RECORDS SUPPLIED Block Start
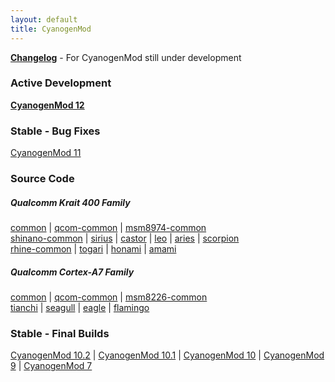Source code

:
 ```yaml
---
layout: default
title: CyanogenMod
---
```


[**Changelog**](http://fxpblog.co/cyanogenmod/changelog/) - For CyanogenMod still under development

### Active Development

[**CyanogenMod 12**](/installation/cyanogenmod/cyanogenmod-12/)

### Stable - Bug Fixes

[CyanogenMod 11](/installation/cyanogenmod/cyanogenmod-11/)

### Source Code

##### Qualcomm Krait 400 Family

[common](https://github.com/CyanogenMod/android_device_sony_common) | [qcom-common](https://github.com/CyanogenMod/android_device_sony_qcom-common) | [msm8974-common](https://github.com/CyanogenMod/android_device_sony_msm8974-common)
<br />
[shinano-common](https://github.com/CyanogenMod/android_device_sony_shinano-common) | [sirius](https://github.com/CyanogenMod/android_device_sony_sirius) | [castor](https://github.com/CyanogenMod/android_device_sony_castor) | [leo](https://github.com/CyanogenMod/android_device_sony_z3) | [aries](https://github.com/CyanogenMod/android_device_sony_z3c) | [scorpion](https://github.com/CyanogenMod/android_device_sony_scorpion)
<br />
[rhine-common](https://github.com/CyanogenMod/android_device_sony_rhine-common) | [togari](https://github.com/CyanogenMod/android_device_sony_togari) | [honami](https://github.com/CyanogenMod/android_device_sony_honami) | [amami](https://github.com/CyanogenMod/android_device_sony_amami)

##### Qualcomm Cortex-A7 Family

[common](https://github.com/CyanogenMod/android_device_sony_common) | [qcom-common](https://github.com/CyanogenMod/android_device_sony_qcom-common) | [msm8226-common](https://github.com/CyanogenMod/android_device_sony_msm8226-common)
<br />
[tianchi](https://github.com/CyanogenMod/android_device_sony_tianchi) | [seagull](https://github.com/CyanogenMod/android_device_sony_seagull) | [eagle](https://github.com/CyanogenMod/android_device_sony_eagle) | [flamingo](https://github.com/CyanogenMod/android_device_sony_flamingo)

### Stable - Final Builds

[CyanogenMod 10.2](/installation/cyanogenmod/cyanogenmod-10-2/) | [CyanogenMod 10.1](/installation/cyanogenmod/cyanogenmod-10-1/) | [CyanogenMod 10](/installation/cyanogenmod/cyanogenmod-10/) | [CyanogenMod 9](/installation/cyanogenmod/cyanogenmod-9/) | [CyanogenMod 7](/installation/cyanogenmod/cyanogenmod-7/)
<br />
RECORDS SUPPLIED Block End
Pictures stay out. Write out everything else in the material exactly.

Source code

:
 ```yaml
---
layout: default
title: CyanogenMod
---
```


[**Changelog**](http://fxpblog.co/cyanogenmod/changelog/) - For CyanogenMod still under development

### Active Development

[**CyanogenMod 12**](/installation/cyanogenmod/cyanogenmod-12/)

### Stable - Bug Fixes

[CyanogenMod 11](/installation/cyanogenmod/cyanogenmod-11/)

### Source Code

##### Qualcomm Krait 400 Family

[common](https://github.com/CyanogenMod/android_device_sony_common) | [qcom-common](https://github.com/CyanogenMod/android_device_sony_qcom-common) | [msm8974-common](https://github.com/CyanogenMod/android_device_sony_msm8974-common)
<br />
[shinano-common](https://github.com/CyanogenMod/android_device_sony_shinano-common) | [sirius](https://github.com/CyanogenMod/android_device_sony_sirius) | [castor](https://github.com/CyanogenMod/android_device_sony_castor) | [leo](https://github.com/CyanogenMod/android_device_sony_z3) | [aries](https://github.com/CyanogenMod/android_device_sony_z3c) | [scorpion](https://github.com/CyanogenMod/android_device_sony_scorpion)
<br />
[rhine-common](https://github.com/CyanogenMod/android_device_sony_rhine-common) | [togari](https://github.com/CyanogenMod/android_device_sony_togari) | [honami](https://github.com/CyanogenMod/android_device_sony_honami) | [amami](https://github.com/CyanogenMod/android_device_sony_amami)

##### Qualcomm Cortex-A7 Family

[common](https://github.com/CyanogenMod/android_device_sony_common) | [qcom-common](https://github.com/CyanogenMod/android_device_sony_qcom-common) | [msm8226-common](https://github.com/CyanogenMod/android_device_sony_msm8226-common)
<br />
[tianchi](https://github.com/CyanogenMod/android_device_sony_tianchi) | [seagull](https://github.com/CyanogenMod/android_device_sony_seagull) | [eagle](https://github.com/CyanogenMod/android_device_sony_eagle) | [flamingo](https://github.com/CyanogenMod/android_device_sony_flamingo)

### Stable - Final Builds

[CyanogenMod 10.2](/installation/cyanogenmod/cyanogenmod-10-2/) | [CyanogenMod 10.1](/installation/cyanogenmod/cyanogenmod-10-1/) | [CyanogenMod 10](/installation/cyanogenmod/cyanogenmod-10/) | [CyanogenMod 9](/installation/cyanogenmod/cyanogenmod-9/) | [CyanogenMod 7](/installation/cyanogenmod/cyanogenmod-7/)
<br />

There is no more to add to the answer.